__Work required__:
Start to finish, print the data below exactly, without the images.

__Dataset__:
◆ ◆ ◆ ◆ ◆

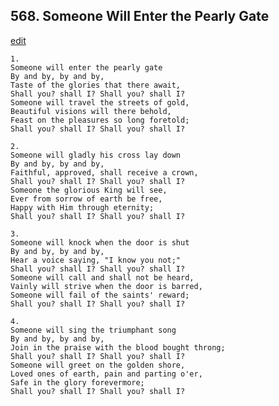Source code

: 
## 568.  Someone Will Enter the Pearly Gate
[edit](https://docs.google.com/document/d/1rSwwiipgLOAMTXJcJtkgQ-vzsps9YYdo/edit?mode=html)



    1.
    Someone will enter the pearly gate 
    By and by, by and by, 
    Taste of the glories that there await, 
    Shall you? shall I? Shall you? shall I? 
    Someone will travel the streets of gold, 
    Beautiful visions will there behold, 
    Feast on the pleasures so long foretold; 
    Shall you? shall I? Shall you? shall I? 

    2.
    Someone will gladly his cross lay down 
    By and by, by and by, 
    Faithful, approved, shall receive a crown, 
    Shall you? shall I? Shall you? shall I? 
    Someone the glorious King will see, 
    Ever from sorrow of earth be free, 
    Happy with Him through eternity; 
    Shall you? shall I? Shall you? shall I? 

    3.
    Someone will knock when the door is shut 
    By and by, by and by, 
    Hear a voice saying, "I know you not;" 
    Shall you? shall I? Shall you? shall I? 
    Someone will call and shall not be heard, 
    Vainly will strive when the door is barred, 
    Someone will fail of the saints' reward; 
    Shall you? shall I? Shall you? shall I? 

    4.
    Someone will sing the triumphant song 
    By and by, by and by, 
    Join in the praise with the blood bought throng; 
    Shall you? shall I? Shall you? shall I? 
    Someone will greet on the golden shore, 
    Loved ones of earth, pain and parting o'er, 
    Safe in the glory forevermore; 
    Shall you? shall I? Shall you? shall I?
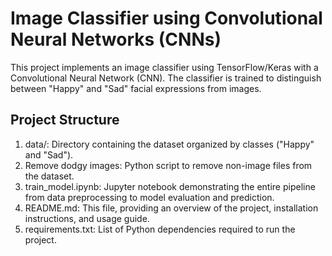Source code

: # Image Classifier using Convolutional Neural Networks (CNNs) 
This project implements an image classifier using TensorFlow/Keras with a Convolutional Neural Network (CNN). The classifier is trained to distinguish between "Happy" and "Sad" facial expressions from images.
## Project Structure
1. data/: Directory containing the dataset organized by classes ("Happy" and "Sad").
2. Remove dodgy images: Python script to remove non-image files from the dataset.
3. train_model.ipynb: Jupyter notebook demonstrating the entire pipeline from data preprocessing to model evaluation and prediction.
4. README.md: This file, providing an overview of the project, installation instructions, and usage guide.
5. requirements.txt: List of Python dependencies required to run the project.
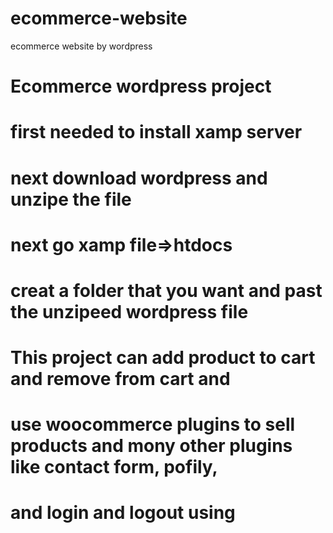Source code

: # ecommerce-website
ecommerce website by wordpress
# Ecommerce wordpress project

# first needed to install xamp server

# next download wordpress and unzipe the file

# next go xamp file=>htdocs

# creat a folder that you want and past the unzipeed wordpress file


# This project can add product to cart and remove from cart and 

# use woocommerce plugins to sell products and mony other plugins like contact form, pofily,


# and login and logout using 

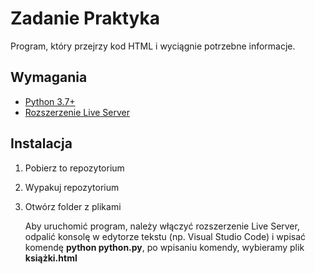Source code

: # Zadanie Praktyka

Program, który przejrzy kod HTML i wyciągnie potrzebne informacje.



## Wymagania

 - [Python 3.7+](https://www.python.org/downloads/)
 - [Rozszerzenie Live Server](https://marketplace.visualstudio.com/items?itemName=ritwickdey.LiveServer)


## Instalacja

 1. Pobierz to repozytorium
 2. Wypakuj repozytorium
 3. Otwórz folder z plikami

    Aby uruchomić program, należy włączyć rozszerzenie Live Server, odpalić konsolę w edytorze tekstu (np. Visual Studio Code) i wpisać komendę **python python.py**, po wpisaniu komendy, wybieramy plik **książki.html**
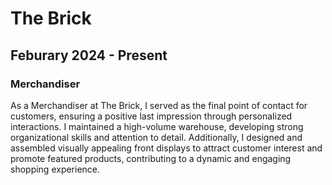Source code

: # The Brick

## Feburary 2024 - Present

### Merchandiser

As a Merchandiser at The Brick, I served as the final point of contact for customers, ensuring a positive last impression through personalized interactions. I maintained a high-volume warehouse, developing strong organizational skills and attention to detail. Additionally, I designed and assembled visually appealing front displays to attract customer interest and promote featured products, contributing to a dynamic and engaging shopping experience.
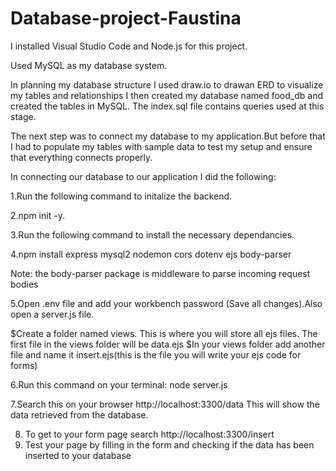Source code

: # Database-project-Faustina

 I installed Visual Studio Code and Node.js for this project.

 Used MySQL as my database system.
 
 In planning my database structure I used draw.io to drawan ERD to visualize my tables and relationships
I then created my database named food_db and created the tables in MySQL. The index.sql file contains queries used at this stage.

The next step was to connect my database to my application.But before that I had to populate my tables with sample data to test my setup and ensure that everything connects properly.

 In connecting our database to our application I did the following:
 
 
1.Run the following command to initalize the backend.

2.npm init -y.

3.Run the following command to install the necessary dependancies.

4.npm install express mysql2 nodemon cors dotenv ejs body-parser


  Note: the body-parser package is middleware to parse incoming request bodies

5.Open .env file and add your workbench password (Save all changes).Also open a server.js file.

$Create a folder named views. This is where you will store all ejs files. The first file in the views folder will be data.ejs
$In your views folder add another file and name it insert.ejs(this is the file you will write your ejs code for forms)



6.Run this command on your terminal: node server.js

7.Search this on your browser http://localhost:3300/data
This will show the data retrieved from the database.


8. To get to your form page search  http://localhost:3300/insert
9. Test your page by filling in the form and checking if the data has been inserted to your database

◆ ◆ ◆ ◆ ◆

__Response to the exercise__:
Source code

: 
## 568.  Someone Will Enter the Pearly Gate
[edit](https://docs.google.com/document/d/1rSwwiipgLOAMTXJcJtkgQ-vzsps9YYdo/edit?mode=html)



    1.
    Someone will enter the pearly gate 
    By and by, by and by, 
    Taste of the glories that there await, 
    Shall you? shall I? Shall you? shall I? 
    Someone will travel the streets of gold, 
    Beautiful visions will there behold, 
    Feast on the pleasures so long foretold; 
    Shall you? shall I? Shall you? shall I? 

    2.
    Someone will gladly his cross lay down 
    By and by, by and by, 
    Faithful, approved, shall receive a crown, 
    Shall you? shall I? Shall you? shall I? 
    Someone the glorious King will see, 
    Ever from sorrow of earth be free, 
    Happy with Him through eternity; 
    Shall you? shall I? Shall you? shall I? 

    3.
    Someone will knock when the door is shut 
    By and by, by and by, 
    Hear a voice saying, "I know you not;" 
    Shall you? shall I? Shall you? shall I? 
    Someone will call and shall not be heard, 
    Vainly will strive when the door is barred, 
    Someone will fail of the saints' reward; 
    Shall you? shall I? Shall you? shall I? 

    4.
    Someone will sing the triumphant song 
    By and by, by and by, 
    Join in the praise with the blood bought throng; 
    Shall you? shall I? Shall you? shall I? 
    Someone will greet on the golden shore, 
    Loved ones of earth, pain and parting o'er, 
    Safe in the glory forevermore; 
    Shall you? shall I? Shall you? shall I?
Source code

: # Image Classifier using Convolutional Neural Networks (CNNs) 
This project implements an image classifier using TensorFlow/Keras with a Convolutional Neural Network (CNN). The classifier is trained to distinguish between "Happy" and "Sad" facial expressions from images.
## Project Structure
1. data/: Directory containing the dataset organized by classes ("Happy" and "Sad").
2. Remove dodgy images: Python script to remove non-image files from the dataset.
3. train_model.ipynb: Jupyter notebook demonstrating the entire pipeline from data preprocessing to model evaluation and prediction.
4. README.md: This file, providing an overview of the project, installation instructions, and usage guide.
5. requirements.txt: List of Python dependencies required to run the project.
Source code

: # ecommerce-website
ecommerce website by wordpress
# Ecommerce wordpress project

# first needed to install xamp server

# next download wordpress and unzipe the file

# next go xamp file=>htdocs

# creat a folder that you want and past the unzipeed wordpress file


# This project can add product to cart and remove from cart and 

# use woocommerce plugins to sell products and mony other plugins like contact form, pofily,


# and login and logout using 

Source code

: # Zadanie Praktyka

Program, który przejrzy kod HTML i wyciągnie potrzebne informacje.



## Wymagania

 - [Python 3.7+](https://www.python.org/downloads/)
 - [Rozszerzenie Live Server](https://marketplace.visualstudio.com/items?itemName=ritwickdey.LiveServer)


## Instalacja

 1. Pobierz to repozytorium
 2. Wypakuj repozytorium
 3. Otwórz folder z plikami

    Aby uruchomić program, należy włączyć rozszerzenie Live Server, odpalić konsolę w edytorze tekstu (np. Visual Studio Code) i wpisać komendę **python python.py**, po wpisaniu komendy, wybieramy plik **książki.html**
Source code

: # The Brick

## Feburary 2024 - Present

### Merchandiser

As a Merchandiser at The Brick, I served as the final point of contact for customers, ensuring a positive last impression through personalized interactions. I maintained a high-volume warehouse, developing strong organizational skills and attention to detail. Additionally, I designed and assembled visually appealing front displays to attract customer interest and promote featured products, contributing to a dynamic and engaging shopping experience.
Source code

: # Database-project-Faustina

 I installed Visual Studio Code and Node.js for this project.

 Used MySQL as my database system.
 
 In planning my database structure I used draw.io to drawan ERD to visualize my tables and relationships
I then created my database named food_db and created the tables in MySQL. The index.sql file contains queries used at this stage.

The next step was to connect my database to my application.But before that I had to populate my tables with sample data to test my setup and ensure that everything connects properly.

 In connecting our database to our application I did the following:
 
 
1.Run the following command to initalize the backend.

2.npm init -y.

3.Run the following command to install the necessary dependancies.

4.npm install express mysql2 nodemon cors dotenv ejs body-parser


  Note: the body-parser package is middleware to parse incoming request bodies

5.Open .env file and add your workbench password (Save all changes).Also open a server.js file.

$Create a folder named views. This is where you will store all ejs files. The first file in the views folder will be data.ejs
$In your views folder add another file and name it insert.ejs(this is the file you will write your ejs code for forms)



6.Run this command on your terminal: node server.js

7.Search this on your browser http://localhost:3300/data
This will show the data retrieved from the database.


8. To get to your form page search  http://localhost:3300/insert
9. Test your page by filling in the form and checking if the data has been inserted to your database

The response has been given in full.